→ **Task input**:
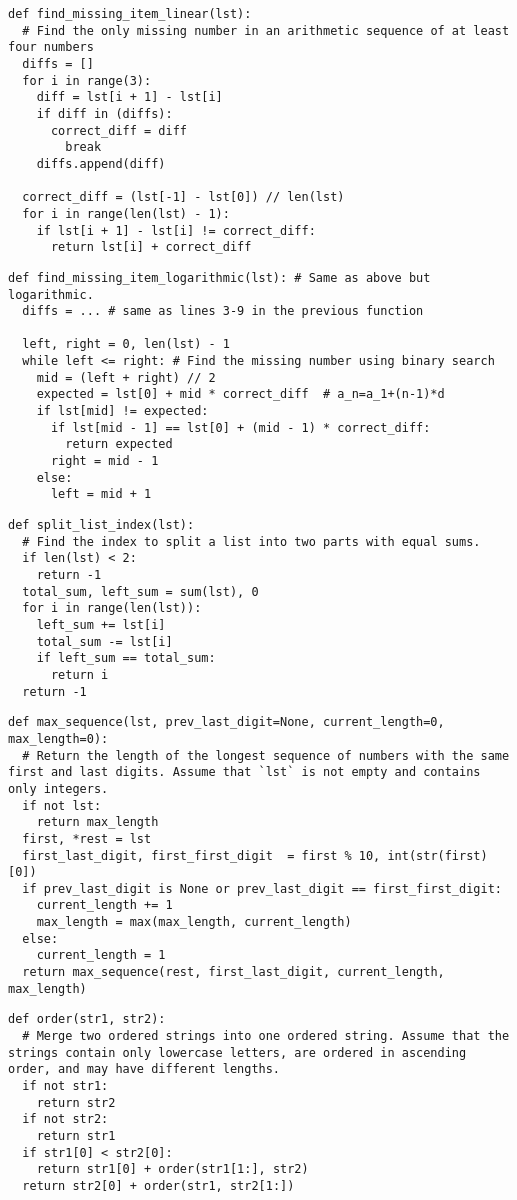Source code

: \documentclass[11pt]{article}
\begin{document}
\begin{lstlisting}
def find_missing_item_linear(lst):
  # Find the only missing number in an arithmetic sequence of at least four numbers
  diffs = []
  for i in range(3):
    diff = lst[i + 1] - lst[i]
    if diff in (diffs):
      correct_diff = diff
        break
    diffs.append(diff)
      
  correct_diff = (lst[-1] - lst[0]) // len(lst)
  for i in range(len(lst) - 1):
    if lst[i + 1] - lst[i] != correct_diff:
      return lst[i] + correct_diff
\end{lstlisting}

\begin{lstlisting}
def find_missing_item_logarithmic(lst): # Same as above but logarithmic.
  diffs = ... # same as lines 3-9 in the previous function

  left, right = 0, len(lst) - 1
  while left <= right: # Find the missing number using binary search
    mid = (left + right) // 2
    expected = lst[0] + mid * correct_diff  # a_n=a_1+(n-1)*d
    if lst[mid] != expected:
      if lst[mid - 1] == lst[0] + (mid - 1) * correct_diff:
        return expected
      right = mid - 1
    else:
      left = mid + 1
\end{lstlisting}

\begin{lstlisting}
def split_list_index(lst):
  # Find the index to split a list into two parts with equal sums.
  if len(lst) < 2:
    return -1
  total_sum, left_sum = sum(lst), 0
  for i in range(len(lst)):
    left_sum += lst[i]
    total_sum -= lst[i]
    if left_sum == total_sum:
      return i
  return -1
\end{lstlisting}

\begin{lstlisting}
def max_sequence(lst, prev_last_digit=None, current_length=0, max_length=0):
  # Return the length of the longest sequence of numbers with the same first and last digits. Assume that `lst` is not empty and contains only integers.
  if not lst:
    return max_length
  first, *rest = lst
  first_last_digit, first_first_digit  = first % 10, int(str(first)[0])
  if prev_last_digit is None or prev_last_digit == first_first_digit:
    current_length += 1
    max_length = max(max_length, current_length)
  else:
    current_length = 1
  return max_sequence(rest, first_last_digit, current_length, max_length)
\end{lstlisting}

\begin{lstlisting}
def order(str1, str2):
  # Merge two ordered strings into one ordered string. Assume that the strings contain only lowercase letters, are ordered in ascending order, and may have different lengths.
  if not str1:
    return str2
  if not str2:
    return str1
  if str1[0] < str2[0]:
    return str1[0] + order(str1[1:], str2)
  return str2[0] + order(str1, str2[1:])
\end{lstlisting}
\end{document}

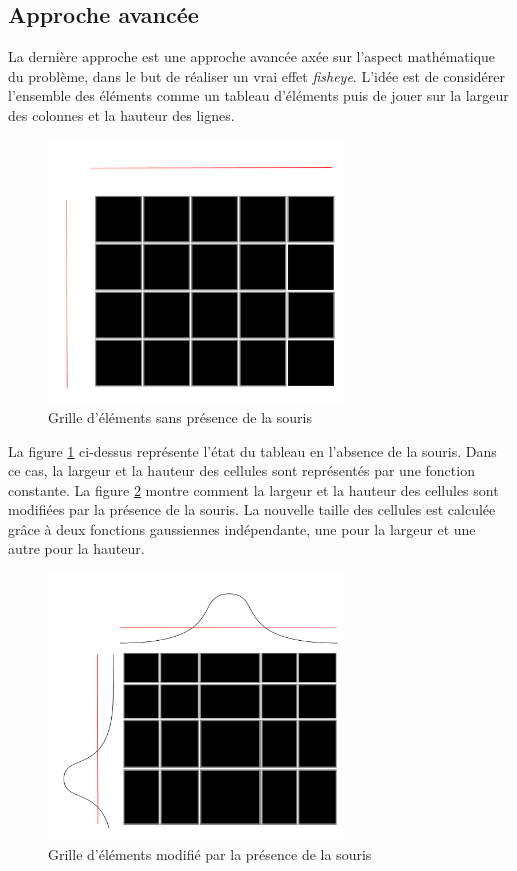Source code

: \subsection{Approche avancée}

La dernière approche est une approche avancée axée sur l'aspect mathématique du problème, dans le but de réaliser un \og vrai \fg{} effet \emph{fisheye}. L'idée est de considérer l'ensemble des éléments comme un tableau d'éléments puis de jouer sur la largeur des colonnes et la hauteur des lignes.

\begin{figure}[H]
  \centering
  \includegraphics[width=0.7\textwidth]{../resources/illustrations/js_1}
  \caption{Grille d'éléments sans présence de la souris}
  \label{fig:js_1}
\end{figure}

La figure \ref{fig:js_1} ci-dessus représente l'état du tableau en
l'absence de la souris. Dans ce cas, la largeur et la hauteur des
cellules sont représentés par une fonction constante. La figure
\ref{fig:js_2} montre comment la largeur et la hauteur des cellules
sont modifiées par la présence de la souris. La nouvelle taille des
cellules est calculée grâce à deux fonctions gaussiennes indépendante,
une pour la largeur et une autre pour la hauteur.  

\begin{figure}[H]
  \centering
  \includegraphics[width=0.7\textwidth]{../resources/illustrations/js_2}
  \caption{Grille d'éléments modifié par la présence de la souris}
    \label{fig:js_2}
\end{figure}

→ **Task requirements**: Excluding the pictures, transcribe all of the entries exactly.

→ **Answer to the exercise**:
Source code

: \documentclass[11pt]{article}
\begin{document}
\begin{lstlisting}
def find_missing_item_linear(lst):
  # Find the only missing number in an arithmetic sequence of at least four numbers
  diffs = []
  for i in range(3):
    diff = lst[i + 1] - lst[i]
    if diff in (diffs):
      correct_diff = diff
        break
    diffs.append(diff)
      
  correct_diff = (lst[-1] - lst[0]) // len(lst)
  for i in range(len(lst) - 1):
    if lst[i + 1] - lst[i] != correct_diff:
      return lst[i] + correct_diff
\end{lstlisting}

\begin{lstlisting}
def find_missing_item_logarithmic(lst): # Same as above but logarithmic.
  diffs = ... # same as lines 3-9 in the previous function

  left, right = 0, len(lst) - 1
  while left <= right: # Find the missing number using binary search
    mid = (left + right) // 2
    expected = lst[0] + mid * correct_diff  # a_n=a_1+(n-1)*d
    if lst[mid] != expected:
      if lst[mid - 1] == lst[0] + (mid - 1) * correct_diff:
        return expected
      right = mid - 1
    else:
      left = mid + 1
\end{lstlisting}

\begin{lstlisting}
def split_list_index(lst):
  # Find the index to split a list into two parts with equal sums.
  if len(lst) < 2:
    return -1
  total_sum, left_sum = sum(lst), 0
  for i in range(len(lst)):
    left_sum += lst[i]
    total_sum -= lst[i]
    if left_sum == total_sum:
      return i
  return -1
\end{lstlisting}

\begin{lstlisting}
def max_sequence(lst, prev_last_digit=None, current_length=0, max_length=0):
  # Return the length of the longest sequence of numbers with the same first and last digits. Assume that `lst` is not empty and contains only integers.
  if not lst:
    return max_length
  first, *rest = lst
  first_last_digit, first_first_digit  = first % 10, int(str(first)[0])
  if prev_last_digit is None or prev_last_digit == first_first_digit:
    current_length += 1
    max_length = max(max_length, current_length)
  else:
    current_length = 1
  return max_sequence(rest, first_last_digit, current_length, max_length)
\end{lstlisting}

\begin{lstlisting}
def order(str1, str2):
  # Merge two ordered strings into one ordered string. Assume that the strings contain only lowercase letters, are ordered in ascending order, and may have different lengths.
  if not str1:
    return str2
  if not str2:
    return str1
  if str1[0] < str2[0]:
    return str1[0] + order(str1[1:], str2)
  return str2[0] + order(str1, str2[1:])
\end{lstlisting}
\end{document}

Source code

: \subsection{Approche avancée}

La dernière approche est une approche avancée axée sur l'aspect mathématique du problème, dans le but de réaliser un \og vrai \fg{} effet \emph{fisheye}. L'idée est de considérer l'ensemble des éléments comme un tableau d'éléments puis de jouer sur la largeur des colonnes et la hauteur des lignes.

\begin{figure}[H]
  \centering
  \includegraphics[width=0.7\textwidth]{../resources/illustrations/js_1}
  \caption{Grille d'éléments sans présence de la souris}
  \label{fig:js_1}
\end{figure}

La figure \ref{fig:js_1} ci-dessus représente l'état du tableau en
l'absence de la souris. Dans ce cas, la largeur et la hauteur des
cellules sont représentés par une fonction constante. La figure
\ref{fig:js_2} montre comment la largeur et la hauteur des cellules
sont modifiées par la présence de la souris. La nouvelle taille des
cellules est calculée grâce à deux fonctions gaussiennes indépendante,
une pour la largeur et une autre pour la hauteur.  

\begin{figure}[H]
  \centering
  \includegraphics[width=0.7\textwidth]{../resources/illustrations/js_2}
  \caption{Grille d'éléments modifié par la présence de la souris}
    \label{fig:js_2}
\end{figure}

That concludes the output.